Work required: Go through the entries below and print, exactly, the lines starting at the one with "## 📊 Sample Analysis Results" and ending at the one with "- **Priority Ranking**: Based", keeping both ends and no others.

<<<<

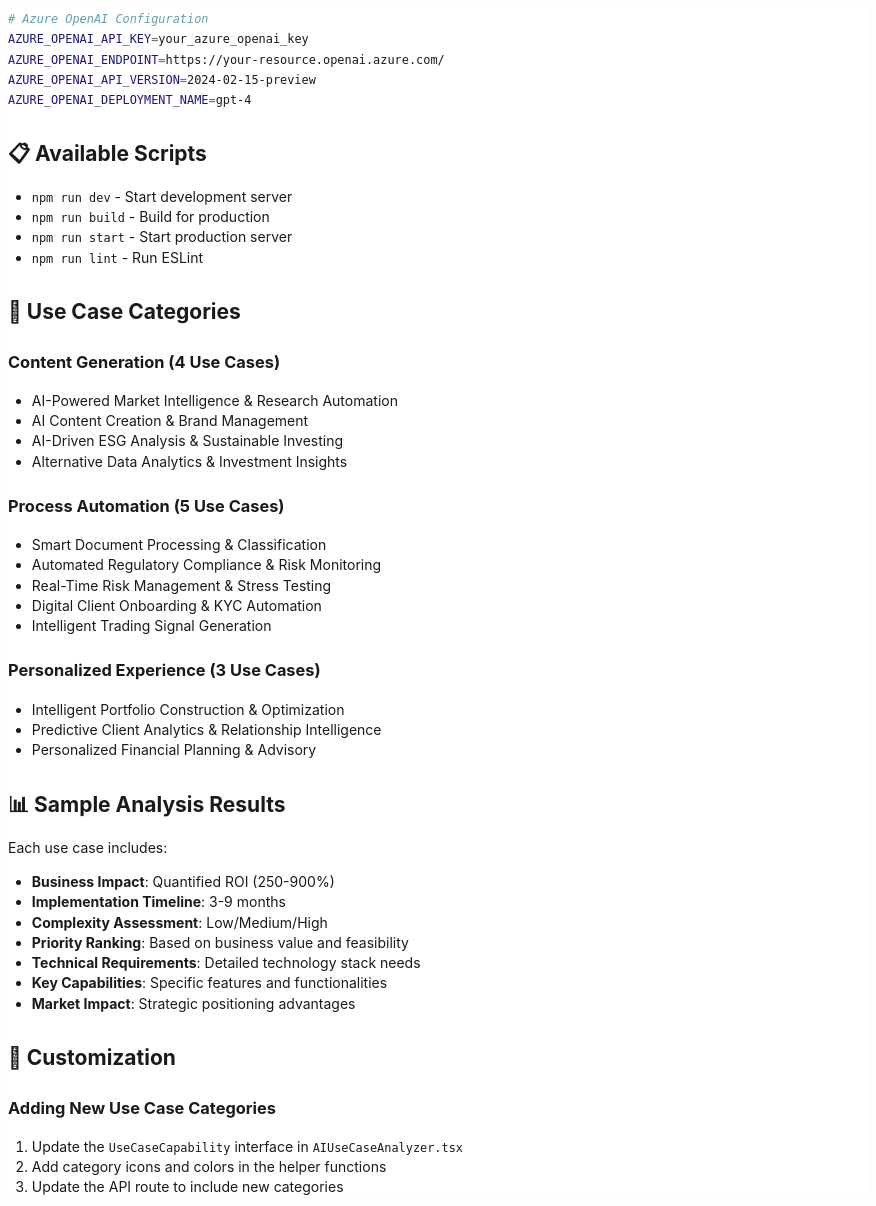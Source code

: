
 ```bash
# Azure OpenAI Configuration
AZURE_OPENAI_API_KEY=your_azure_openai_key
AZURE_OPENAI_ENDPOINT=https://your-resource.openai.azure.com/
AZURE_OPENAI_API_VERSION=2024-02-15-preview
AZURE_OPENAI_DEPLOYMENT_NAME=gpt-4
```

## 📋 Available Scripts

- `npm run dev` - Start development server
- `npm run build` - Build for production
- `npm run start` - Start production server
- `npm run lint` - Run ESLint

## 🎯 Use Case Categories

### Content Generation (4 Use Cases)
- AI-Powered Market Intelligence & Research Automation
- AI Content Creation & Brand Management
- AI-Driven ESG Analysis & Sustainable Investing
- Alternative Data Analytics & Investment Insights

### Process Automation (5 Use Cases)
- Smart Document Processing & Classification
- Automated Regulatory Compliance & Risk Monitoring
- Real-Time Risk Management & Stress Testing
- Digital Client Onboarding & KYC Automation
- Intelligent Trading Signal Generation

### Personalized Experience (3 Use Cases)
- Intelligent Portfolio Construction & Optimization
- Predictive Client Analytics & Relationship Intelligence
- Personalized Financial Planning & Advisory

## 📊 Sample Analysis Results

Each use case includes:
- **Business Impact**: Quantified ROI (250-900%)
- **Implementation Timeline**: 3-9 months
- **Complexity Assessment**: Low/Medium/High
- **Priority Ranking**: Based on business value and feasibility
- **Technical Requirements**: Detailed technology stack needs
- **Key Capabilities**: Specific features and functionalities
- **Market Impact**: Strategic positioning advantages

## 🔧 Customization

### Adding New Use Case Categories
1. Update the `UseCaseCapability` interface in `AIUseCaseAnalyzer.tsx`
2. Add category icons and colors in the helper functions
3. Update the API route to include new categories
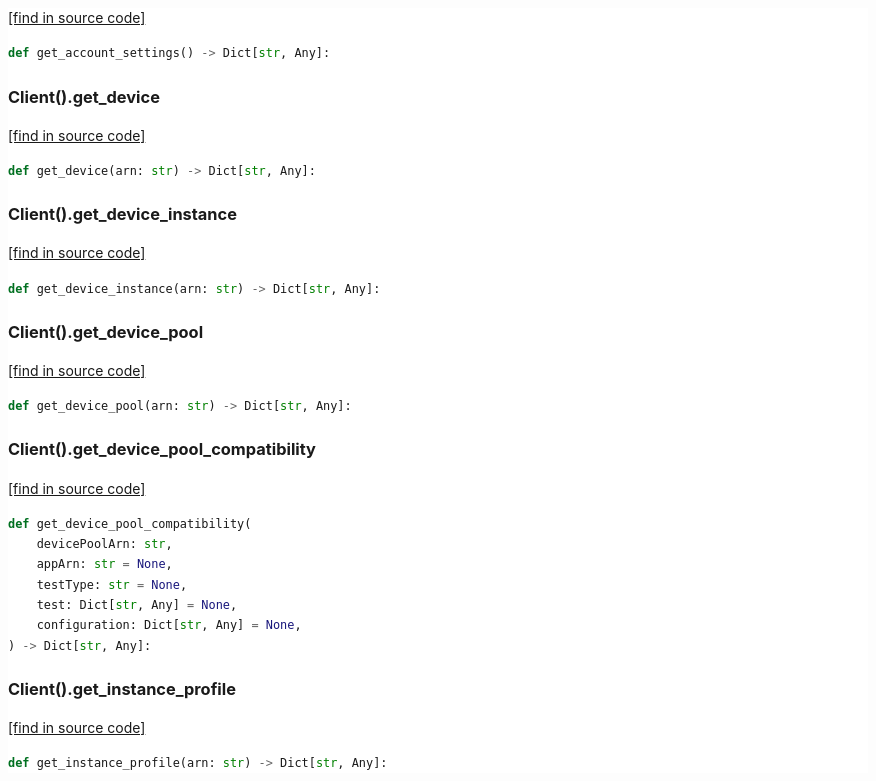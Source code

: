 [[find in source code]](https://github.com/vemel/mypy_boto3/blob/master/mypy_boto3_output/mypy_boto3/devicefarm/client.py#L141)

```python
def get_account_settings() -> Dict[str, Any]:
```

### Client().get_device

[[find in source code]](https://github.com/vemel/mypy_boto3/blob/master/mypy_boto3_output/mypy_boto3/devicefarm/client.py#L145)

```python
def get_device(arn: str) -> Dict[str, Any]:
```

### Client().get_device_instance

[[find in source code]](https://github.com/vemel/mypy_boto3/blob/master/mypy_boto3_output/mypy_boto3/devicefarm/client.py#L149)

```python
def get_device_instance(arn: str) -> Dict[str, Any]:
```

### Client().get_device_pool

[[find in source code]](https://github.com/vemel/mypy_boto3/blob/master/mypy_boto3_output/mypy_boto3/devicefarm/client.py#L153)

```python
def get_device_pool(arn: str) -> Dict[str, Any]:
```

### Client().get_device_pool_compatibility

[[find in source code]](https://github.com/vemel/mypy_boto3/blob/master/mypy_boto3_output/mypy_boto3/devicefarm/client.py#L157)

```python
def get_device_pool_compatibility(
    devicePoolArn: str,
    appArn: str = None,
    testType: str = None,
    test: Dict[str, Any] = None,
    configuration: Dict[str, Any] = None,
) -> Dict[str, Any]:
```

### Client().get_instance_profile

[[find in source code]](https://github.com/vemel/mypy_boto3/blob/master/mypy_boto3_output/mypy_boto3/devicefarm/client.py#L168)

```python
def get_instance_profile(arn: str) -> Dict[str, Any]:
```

>>>>

Written answer:
## 📊 Sample Analysis Results

Each use case includes:
- **Business Impact**: Quantified ROI (250-900%)
- **Implementation Timeline**: 3-9 months
- **Complexity Assessment**: Low/Medium/High
- **Priority Ranking**: Based on business value and feasibility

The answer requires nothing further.